Il libro “Averno” della poetessa premio Nobel per la letteratura 2020 Louise Glück ha evidenziato le immense potenzialità culturali del nostro territorio, la Campania Felix, in particolare dove il terreno dei Campi Flegrei è indissolubilmente unito alla storia antica.

Il promontorio di Capo Miseno trae infatti la sue origine da un mito, quello di Miseno, il trombettiere di Enea, la cui morte è descritta da Virgilio nel sesto libro dell’Eneide. Miseno era fedele amico di Enea, al cui fianco combatteva sia con la spada che con la tromba. La Sibilla Cumana predisse la morte di Miseno, figlio del dio dei venti Eolo, come un passaggio necessario affinché Enea potesse accedere all’Ade attraverso la porta situata nell’attuale Lago d’ Averno.

Il mito riprende un tema assai caro alla mitologia greca, e in particolar modo a quello della tragedia, la ὕβϱις, cioè la tracotanza. Questo è un tema molto attuale, poiché la tracotanza come eccesso è quell’atteggiamento di superbia, di sfida, di insolenza che i greci non sopportavano. Di fatto Miseno fu un vero arrogante, poiché sfidò gli dei ad una gara di tromba.

Tritone, figlio del dio del mare Poseidone, uccise Miseno affogandolo, così punendolo per la sfida. I troiani lo seppellirono secondo il rito solenne dell’epoca ed Enea offri come contributo al compagno Miseno quello di erigergli un promontorio, appendendovi le armi, il remo e la tromba che appartenevano al suo defunto amico.

Questa storia ha affascinato le generazioni nei secoli e può essere molto interessante da diversi punti di vista. In primo luogo il tema della tracotanza è un tema classico del mondo antico che ritrova spazio vivo nella società moderna. Gli antichi, attraverso il mito, condannavano la tracotanza come un disvalore della forza. L’arroganza non veniva tollerata e quindi il mito era un mezzo per insegnare ai giovani a non essere superbi, arroganti, a non avere inutili e dannosi atteggiamenti di sfida, specialmente contro gli dei, a perseguire l’equilibrio e non cadere negli eccessi.

Basta osservare la pubblicità, i mass media e infine i social media per capire come il mondo moderno abbia fatto dell’eccesso e in particolare della superbia un valore, travestendo l’arroganza in forza di carattere.  Il mito di Miseno può essere una bella occasione per le scuole e per le famiglie al fine di educare i propri figli ad un concetto di forza correttamente inteso, riscoprendo per l’educazione dei giovani la mitologia come strumento didattico di equilibrio e l’importanza del mito nella disciplina che più di tutte ha valore: la storia.

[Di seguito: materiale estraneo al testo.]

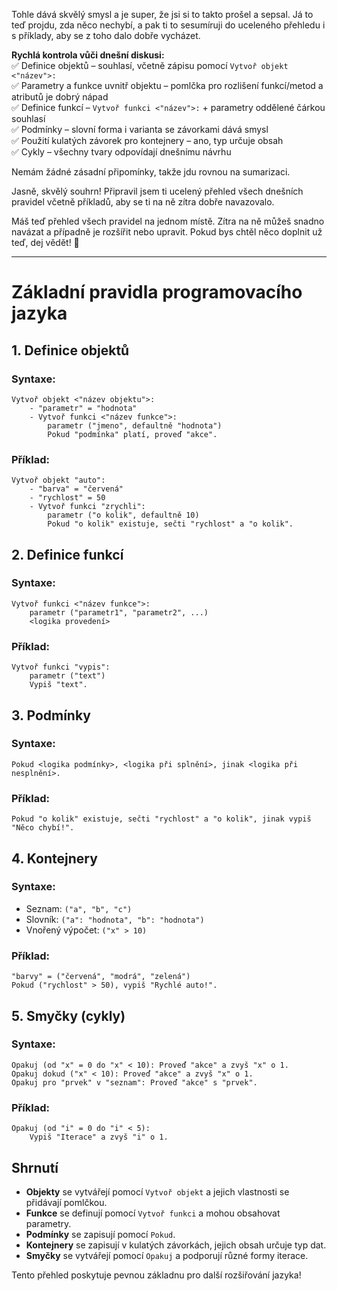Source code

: Tohle dává skvělý smysl a je super, že jsi si to takto prošel a sepsal. Já to teď projdu, zda něco nechybí, a pak ti to sesumíruji do uceleného přehledu i s příklady, aby se z toho dalo dobře vycházet.  

**Rychlá kontrola vůči dnešní diskusi:**  
✅ Definice objektů – souhlasí, včetně zápisu pomocí `Vytvoř objekt <"název">:`  
✅ Parametry a funkce uvnitř objektu – pomlčka pro rozlišení funkcí/metod a atributů je dobrý nápad  
✅ Definice funkcí – `Vytvoř funkci <"název">:` + parametry oddělené čárkou souhlasí  
✅ Podmínky – slovní forma i varianta se závorkami dává smysl  
✅ Použití kulatých závorek pro kontejnery – ano, typ určuje obsah  
✅ Cykly – všechny tvary odpovídají dnešnímu návrhu  

Nemám žádné zásadní připomínky, takže jdu rovnou na sumarizaci.

Jasně, skvělý souhrn! Připravil jsem ti ucelený přehled všech dnešních pravidel včetně příkladů, aby se ti na ně zítra dobře navazovalo.

Máš teď přehled všech pravidel na jednom místě. Zítra na ně můžeš snadno navázat a případně je rozšířit nebo upravit. Pokud bys chtěl něco doplnit už teď, dej vědět! 🚀


---

# Základní pravidla programovacího jazyka

## 1. Definice objektů

### Syntaxe:
```
Vytvoř objekt <"název objektu">:
    - "parametr" = "hodnota"
    - Vytvoř funkci <"název funkce">:
        parametr ("jmeno", defaultně "hodnota")
        Pokud "podmínka" platí, proveď "akce".
```

### Příklad:
```
Vytvoř objekt "auto":
    - "barva" = "červená"
    - "rychlost" = 50
    - Vytvoř funkci "zrychli":
        parametr ("o kolik", defaultně 10)
        Pokud "o kolik" existuje, sečti "rychlost" a "o kolik".
```

## 2. Definice funkcí

### Syntaxe:
```
Vytvoř funkci <"název funkce">:
    parametr ("parametr1", "parametr2", ...)
    <logika provedení>
```

### Příklad:
```
Vytvoř funkci "vypis":
    parametr ("text")
    Vypiš "text".
```

## 3. Podmínky

### Syntaxe:
```
Pokud <logika podmínky>, <logika při splnění>, jinak <logika při nesplnění>.
```

### Příklad:
```
Pokud "o kolik" existuje, sečti "rychlost" a "o kolik", jinak vypiš "Něco chybí!".
```

## 4. Kontejnery

### Syntaxe:
- Seznam: `("a", "b", "c")`
- Slovník: `("a": "hodnota", "b": "hodnota")`
- Vnořený výpočet: `("x" > 10)`

### Příklad:
```
"barvy" = ("červená", "modrá", "zelená")
Pokud ("rychlost" > 50), vypiš "Rychlé auto!".
```

## 5. Smyčky (cykly)

### Syntaxe:
```
Opakuj (od "x" = 0 do "x" < 10): Proveď "akce" a zvyš "x" o 1.
Opakuj dokud ("x" < 10): Proveď "akce" a zvyš "x" o 1.
Opakuj pro "prvek" v "seznam": Proveď "akce" s "prvek".
```

### Příklad:
```
Opakuj (od "i" = 0 do "i" < 5):
    Vypiš "Iterace" a zvyš "i" o 1.
```

## Shrnutí
- **Objekty** se vytvářejí pomocí `Vytvoř objekt` a jejich vlastnosti se přidávají pomlčkou.
- **Funkce** se definují pomocí `Vytvoř funkci` a mohou obsahovat parametry.
- **Podmínky** se zapisují pomocí `Pokud`.
- **Kontejnery** se zapisují v kulatých závorkách, jejich obsah určuje typ dat.
- **Smyčky** se vytvářejí pomocí `Opakuj` a podporují různé formy iterace.

Tento přehled poskytuje pevnou základnu pro další rozšiřování jazyka!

Quindi perché non portare i giovani a Capo Miseno e narrargli il mito? Magari la bellezza del luogo, il canto delle onde del mare, e un poco di mitologia potrebbero “raddrizzare” diversi giovani che, specialmente in fase adolescenziale, scambiano la forza per violenza, cioè scambiano un valore con il suo disvalore, concetto chiave che rientra nella filosofia del diritto.

Il mito potrebbe inoltre diventare una attrattiva turistica e quindi generare un indotto importante per il territorio durante tutto il corso dell’anno, e non solo in estate, valorizzando Miseno non solo per la bellezza del suo litorale ma anche per la sua importanza culturale, creando un network territoriale culturale mitologico che potrebbe unire, in una piccola ed ipotetica simulazione, il Parco Virgiliano a Cuma, a Capo Miseno e al Lago d’Aveno, con un potenziale culturale, sociale ed economico che valorizzi il territorio e la sua storia.